The medium of photography has a long history of association with supernatural phenomena invisible to the naked eye. As early practitioners mastered the chemical rhythm for developing prints, they learned to become accustomed to glitches, building up an understanding of how light and reflections manifested in the images that enchantingly appeared across their paper during development. Any luminous glint or muddied overlay could be interpreted as a signal from an alternate dimension, revealing itself through the technological mechanism of the camera’s lens. At last, a scientific invention had the potential to empirically justify the existence of parallel realms.

For Canadian photographer Amy Friend, this investigation into alternative universes pervades in her contemporary artistic process. In Multi-verse, the artist compiles images from a range of time periods, combining archival shots with photographs of her own taking. She then physically alters the prints, resulting in regular, candid moments disrupted by shards and slivers of blinding light.

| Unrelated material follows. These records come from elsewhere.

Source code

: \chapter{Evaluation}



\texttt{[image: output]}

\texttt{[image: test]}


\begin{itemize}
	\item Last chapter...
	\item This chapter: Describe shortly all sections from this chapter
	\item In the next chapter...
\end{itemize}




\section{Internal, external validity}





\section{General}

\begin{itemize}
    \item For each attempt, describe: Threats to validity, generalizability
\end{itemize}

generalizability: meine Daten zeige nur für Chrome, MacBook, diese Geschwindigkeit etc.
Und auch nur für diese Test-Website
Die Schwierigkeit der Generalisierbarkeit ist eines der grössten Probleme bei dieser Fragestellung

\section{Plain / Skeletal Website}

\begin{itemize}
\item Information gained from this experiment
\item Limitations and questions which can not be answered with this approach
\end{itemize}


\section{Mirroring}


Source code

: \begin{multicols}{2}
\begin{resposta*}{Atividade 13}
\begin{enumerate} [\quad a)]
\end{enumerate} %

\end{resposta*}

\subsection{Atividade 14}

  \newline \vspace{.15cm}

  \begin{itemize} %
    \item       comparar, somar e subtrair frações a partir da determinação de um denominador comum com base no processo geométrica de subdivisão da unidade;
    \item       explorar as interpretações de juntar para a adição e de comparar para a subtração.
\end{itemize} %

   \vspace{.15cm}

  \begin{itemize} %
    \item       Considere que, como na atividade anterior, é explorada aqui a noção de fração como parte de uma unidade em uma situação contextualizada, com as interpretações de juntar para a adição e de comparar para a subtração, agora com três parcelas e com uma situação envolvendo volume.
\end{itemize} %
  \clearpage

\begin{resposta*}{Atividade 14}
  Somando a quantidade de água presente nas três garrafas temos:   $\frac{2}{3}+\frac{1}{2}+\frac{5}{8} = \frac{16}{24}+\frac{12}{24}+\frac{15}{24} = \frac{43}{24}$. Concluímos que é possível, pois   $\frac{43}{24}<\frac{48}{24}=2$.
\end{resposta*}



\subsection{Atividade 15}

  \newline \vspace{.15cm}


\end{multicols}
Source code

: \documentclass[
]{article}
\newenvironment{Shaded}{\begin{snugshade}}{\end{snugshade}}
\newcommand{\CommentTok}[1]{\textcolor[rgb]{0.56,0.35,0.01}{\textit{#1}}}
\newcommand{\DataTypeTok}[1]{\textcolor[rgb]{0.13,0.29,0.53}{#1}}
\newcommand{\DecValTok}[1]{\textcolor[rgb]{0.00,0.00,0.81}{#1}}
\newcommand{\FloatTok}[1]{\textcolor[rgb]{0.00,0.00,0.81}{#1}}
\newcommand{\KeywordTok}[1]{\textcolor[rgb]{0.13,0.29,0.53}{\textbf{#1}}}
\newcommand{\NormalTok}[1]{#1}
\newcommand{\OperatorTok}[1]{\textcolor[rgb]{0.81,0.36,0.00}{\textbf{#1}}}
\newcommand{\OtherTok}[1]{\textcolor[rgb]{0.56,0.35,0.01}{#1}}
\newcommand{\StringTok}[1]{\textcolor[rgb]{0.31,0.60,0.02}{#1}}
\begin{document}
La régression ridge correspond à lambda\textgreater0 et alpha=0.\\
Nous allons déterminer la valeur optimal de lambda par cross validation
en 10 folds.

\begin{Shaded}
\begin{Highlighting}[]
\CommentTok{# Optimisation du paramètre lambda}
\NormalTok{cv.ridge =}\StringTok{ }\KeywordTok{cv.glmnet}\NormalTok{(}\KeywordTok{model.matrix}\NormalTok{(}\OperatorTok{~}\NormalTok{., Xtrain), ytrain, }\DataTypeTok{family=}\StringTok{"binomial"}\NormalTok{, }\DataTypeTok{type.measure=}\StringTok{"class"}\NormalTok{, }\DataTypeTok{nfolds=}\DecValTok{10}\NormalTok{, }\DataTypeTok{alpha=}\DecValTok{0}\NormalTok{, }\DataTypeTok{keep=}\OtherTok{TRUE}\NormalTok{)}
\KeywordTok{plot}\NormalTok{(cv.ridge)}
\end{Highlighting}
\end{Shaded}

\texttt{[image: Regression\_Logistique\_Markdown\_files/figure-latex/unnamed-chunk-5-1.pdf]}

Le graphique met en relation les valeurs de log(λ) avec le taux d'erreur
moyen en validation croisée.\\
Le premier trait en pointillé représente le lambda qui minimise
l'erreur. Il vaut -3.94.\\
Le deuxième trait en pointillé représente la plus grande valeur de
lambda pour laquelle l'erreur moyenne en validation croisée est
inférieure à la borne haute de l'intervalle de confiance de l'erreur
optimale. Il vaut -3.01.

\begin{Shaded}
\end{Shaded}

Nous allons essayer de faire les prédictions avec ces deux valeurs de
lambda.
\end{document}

Beneath the Surface. © Amy Friend. Finalist, LensCulture Art Photography Awards 2018

The word ‘multiverse’ is a term coined by physicists and cosmologists, referring to a theory that claims the existence of multiple universes existing alongside one another, including the one that we currently occupy. Friend intentionally breaks the term apart with a hyphen, switching ‘multiverse’ to ‘multi-verse,’ highlighting the word’s more poetic potential. “In addition to the specifics of the multiverse definition, I play with the meaning of the word by breaking it apart,” she explains. “This references the numerous stories or ‘verses’ we may encounter or recall through these photographs.” The varying locations and time periods of the subject matter also work to further dissect the idea of multiple narratives existing together in one universe, while the striking light interventions signify the emergence of a more powerful, uncanny presence. “These interventions are aimed at interrupting expectations and expanding our interactions with the photograph and its meaning,” says Friend.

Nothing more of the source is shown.